Please restate the data word for word, leaving out no line.
Start of Dataset
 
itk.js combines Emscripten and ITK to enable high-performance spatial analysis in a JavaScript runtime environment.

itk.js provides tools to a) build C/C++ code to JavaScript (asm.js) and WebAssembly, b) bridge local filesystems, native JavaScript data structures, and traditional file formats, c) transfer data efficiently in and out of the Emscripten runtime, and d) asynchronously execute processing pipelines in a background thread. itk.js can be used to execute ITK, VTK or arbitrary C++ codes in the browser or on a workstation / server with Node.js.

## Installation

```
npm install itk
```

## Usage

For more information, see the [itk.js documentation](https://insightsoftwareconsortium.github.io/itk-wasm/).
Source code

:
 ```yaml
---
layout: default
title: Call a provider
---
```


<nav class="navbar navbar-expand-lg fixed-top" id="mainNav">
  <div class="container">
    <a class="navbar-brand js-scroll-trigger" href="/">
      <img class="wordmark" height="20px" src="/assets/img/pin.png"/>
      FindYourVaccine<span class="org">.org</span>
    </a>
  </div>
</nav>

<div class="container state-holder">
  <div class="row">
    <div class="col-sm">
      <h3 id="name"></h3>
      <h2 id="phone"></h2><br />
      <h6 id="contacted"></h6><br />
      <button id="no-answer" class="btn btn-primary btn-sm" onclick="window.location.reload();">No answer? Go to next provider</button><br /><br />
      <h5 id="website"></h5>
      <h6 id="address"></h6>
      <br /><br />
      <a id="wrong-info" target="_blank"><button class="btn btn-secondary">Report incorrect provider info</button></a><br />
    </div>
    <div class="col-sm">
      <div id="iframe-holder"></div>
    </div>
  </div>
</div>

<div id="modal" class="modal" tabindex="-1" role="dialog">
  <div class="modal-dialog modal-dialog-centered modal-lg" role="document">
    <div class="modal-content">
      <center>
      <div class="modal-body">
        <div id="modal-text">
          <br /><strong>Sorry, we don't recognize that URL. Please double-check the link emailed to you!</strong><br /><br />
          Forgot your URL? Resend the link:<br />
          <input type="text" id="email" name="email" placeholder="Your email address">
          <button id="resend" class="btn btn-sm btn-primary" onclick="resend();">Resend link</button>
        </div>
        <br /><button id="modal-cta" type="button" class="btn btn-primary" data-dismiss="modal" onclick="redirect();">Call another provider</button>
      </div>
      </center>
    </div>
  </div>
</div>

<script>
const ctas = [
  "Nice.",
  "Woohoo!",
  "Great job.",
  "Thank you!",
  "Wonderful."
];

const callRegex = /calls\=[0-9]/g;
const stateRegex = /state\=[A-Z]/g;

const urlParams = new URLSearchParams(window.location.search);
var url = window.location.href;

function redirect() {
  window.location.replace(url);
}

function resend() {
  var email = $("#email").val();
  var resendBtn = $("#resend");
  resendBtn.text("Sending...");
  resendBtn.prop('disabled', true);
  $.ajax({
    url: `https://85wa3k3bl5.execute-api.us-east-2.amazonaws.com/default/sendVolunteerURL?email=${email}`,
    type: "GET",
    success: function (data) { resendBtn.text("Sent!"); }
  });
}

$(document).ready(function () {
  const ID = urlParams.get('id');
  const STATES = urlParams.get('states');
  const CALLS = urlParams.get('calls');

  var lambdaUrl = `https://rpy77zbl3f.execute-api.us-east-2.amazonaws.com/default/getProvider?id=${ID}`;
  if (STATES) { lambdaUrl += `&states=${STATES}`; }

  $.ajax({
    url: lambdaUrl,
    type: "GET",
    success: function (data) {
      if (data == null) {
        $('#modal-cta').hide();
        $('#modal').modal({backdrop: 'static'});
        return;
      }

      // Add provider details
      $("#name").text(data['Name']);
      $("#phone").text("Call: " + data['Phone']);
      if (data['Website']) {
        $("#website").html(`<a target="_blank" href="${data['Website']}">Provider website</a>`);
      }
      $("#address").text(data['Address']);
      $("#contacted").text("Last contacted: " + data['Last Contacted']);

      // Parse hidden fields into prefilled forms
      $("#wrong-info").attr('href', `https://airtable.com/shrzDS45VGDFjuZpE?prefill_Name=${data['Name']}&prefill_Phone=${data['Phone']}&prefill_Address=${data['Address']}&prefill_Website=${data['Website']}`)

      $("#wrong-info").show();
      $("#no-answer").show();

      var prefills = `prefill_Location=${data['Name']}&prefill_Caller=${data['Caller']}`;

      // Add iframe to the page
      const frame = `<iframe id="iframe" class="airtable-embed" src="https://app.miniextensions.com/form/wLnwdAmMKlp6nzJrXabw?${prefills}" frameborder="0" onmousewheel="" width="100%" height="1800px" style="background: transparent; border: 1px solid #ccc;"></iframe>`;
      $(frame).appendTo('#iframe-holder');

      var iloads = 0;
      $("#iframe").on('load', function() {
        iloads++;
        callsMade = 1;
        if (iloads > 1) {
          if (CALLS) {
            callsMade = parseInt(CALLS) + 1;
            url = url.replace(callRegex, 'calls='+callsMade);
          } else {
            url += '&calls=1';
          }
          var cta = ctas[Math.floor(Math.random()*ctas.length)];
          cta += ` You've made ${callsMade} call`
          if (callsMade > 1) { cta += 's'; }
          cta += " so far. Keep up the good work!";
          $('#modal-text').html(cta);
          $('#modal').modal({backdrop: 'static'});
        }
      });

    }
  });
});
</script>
End of Dataset
◆ **Task answer**
itk.js combines Emscripten and ITK to enable high-performance spatial analysis in a JavaScript runtime environment.

itk.js provides tools to a) build C/C++ code to JavaScript (asm.js) and WebAssembly, b) bridge local filesystems, native JavaScript data structures, and traditional file formats, c) transfer data efficiently in and out of the Emscripten runtime, and d) asynchronously execute processing pipelines in a background thread. itk.js can be used to execute ITK, VTK or arbitrary C++ codes in the browser or on a workstation / server with Node.js.

## Installation

```
npm install itk
```

## Usage

For more information, see the [itk.js documentation](https://insightsoftwareconsortium.github.io/itk-wasm/).
Source code

:
 ```yaml
---
layout: default
title: Call a provider
---
```


<nav class="navbar navbar-expand-lg fixed-top" id="mainNav">
  <div class="container">
    <a class="navbar-brand js-scroll-trigger" href="/">
      <img class="wordmark" height="20px" src="/assets/img/pin.png"/>
      FindYourVaccine<span class="org">.org</span>
    </a>
  </div>
</nav>

<div class="container state-holder">
  <div class="row">
    <div class="col-sm">
      <h3 id="name"></h3>
      <h2 id="phone"></h2><br />
      <h6 id="contacted"></h6><br />
      <button id="no-answer" class="btn btn-primary btn-sm" onclick="window.location.reload();">No answer? Go to next provider</button><br /><br />
      <h5 id="website"></h5>
      <h6 id="address"></h6>
      <br /><br />
      <a id="wrong-info" target="_blank"><button class="btn btn-secondary">Report incorrect provider info</button></a><br />
    </div>
    <div class="col-sm">
      <div id="iframe-holder"></div>
    </div>
  </div>
</div>

<div id="modal" class="modal" tabindex="-1" role="dialog">
  <div class="modal-dialog modal-dialog-centered modal-lg" role="document">
    <div class="modal-content">
      <center>
      <div class="modal-body">
        <div id="modal-text">
          <br /><strong>Sorry, we don't recognize that URL. Please double-check the link emailed to you!</strong><br /><br />
          Forgot your URL? Resend the link:<br />
          <input type="text" id="email" name="email" placeholder="Your email address">
          <button id="resend" class="btn btn-sm btn-primary" onclick="resend();">Resend link</button>
        </div>
        <br /><button id="modal-cta" type="button" class="btn btn-primary" data-dismiss="modal" onclick="redirect();">Call another provider</button>
      </div>
      </center>
    </div>
  </div>
</div>

<script>
const ctas = [
  "Nice.",
  "Woohoo!",
  "Great job.",
  "Thank you!",
  "Wonderful."
];

const callRegex = /calls\=[0-9]/g;
const stateRegex = /state\=[A-Z]/g;

const urlParams = new URLSearchParams(window.location.search);
var url = window.location.href;

function redirect() {
  window.location.replace(url);
}

function resend() {
  var email = $("#email").val();
  var resendBtn = $("#resend");
  resendBtn.text("Sending...");
  resendBtn.prop('disabled', true);
  $.ajax({
    url: `https://85wa3k3bl5.execute-api.us-east-2.amazonaws.com/default/sendVolunteerURL?email=${email}`,
    type: "GET",
    success: function (data) { resendBtn.text("Sent!"); }
  });
}

$(document).ready(function () {
  const ID = urlParams.get('id');
  const STATES = urlParams.get('states');
  const CALLS = urlParams.get('calls');

  var lambdaUrl = `https://rpy77zbl3f.execute-api.us-east-2.amazonaws.com/default/getProvider?id=${ID}`;
  if (STATES) { lambdaUrl += `&states=${STATES}`; }

  $.ajax({
    url: lambdaUrl,
    type: "GET",
    success: function (data) {
      if (data == null) {
        $('#modal-cta').hide();
        $('#modal').modal({backdrop: 'static'});
        return;
      }

      // Add provider details
      $("#name").text(data['Name']);
      $("#phone").text("Call: " + data['Phone']);
      if (data['Website']) {
        $("#website").html(`<a target="_blank" href="${data['Website']}">Provider website</a>`);
      }
      $("#address").text(data['Address']);
      $("#contacted").text("Last contacted: " + data['Last Contacted']);

      // Parse hidden fields into prefilled forms
      $("#wrong-info").attr('href', `https://airtable.com/shrzDS45VGDFjuZpE?prefill_Name=${data['Name']}&prefill_Phone=${data['Phone']}&prefill_Address=${data['Address']}&prefill_Website=${data['Website']}`)

      $("#wrong-info").show();
      $("#no-answer").show();

      var prefills = `prefill_Location=${data['Name']}&prefill_Caller=${data['Caller']}`;

      // Add iframe to the page
      const frame = `<iframe id="iframe" class="airtable-embed" src="https://app.miniextensions.com/form/wLnwdAmMKlp6nzJrXabw?${prefills}" frameborder="0" onmousewheel="" width="100%" height="1800px" style="background: transparent; border: 1px solid #ccc;"></iframe>`;
      $(frame).appendTo('#iframe-holder');

      var iloads = 0;
      $("#iframe").on('load', function() {
        iloads++;
        callsMade = 1;
        if (iloads > 1) {
          if (CALLS) {
            callsMade = parseInt(CALLS) + 1;
            url = url.replace(callRegex, 'calls='+callsMade);
          } else {
            url += '&calls=1';
          }
          var cta = ctas[Math.floor(Math.random()*ctas.length)];
          cta += ` You've made ${callsMade} call`
          if (callsMade > 1) { cta += 's'; }
          cta += " so far. Keep up the good work!";
          $('#modal-text').html(cta);
          $('#modal').modal({backdrop: 'static'});
        }
      });

    }
  });
});
</script>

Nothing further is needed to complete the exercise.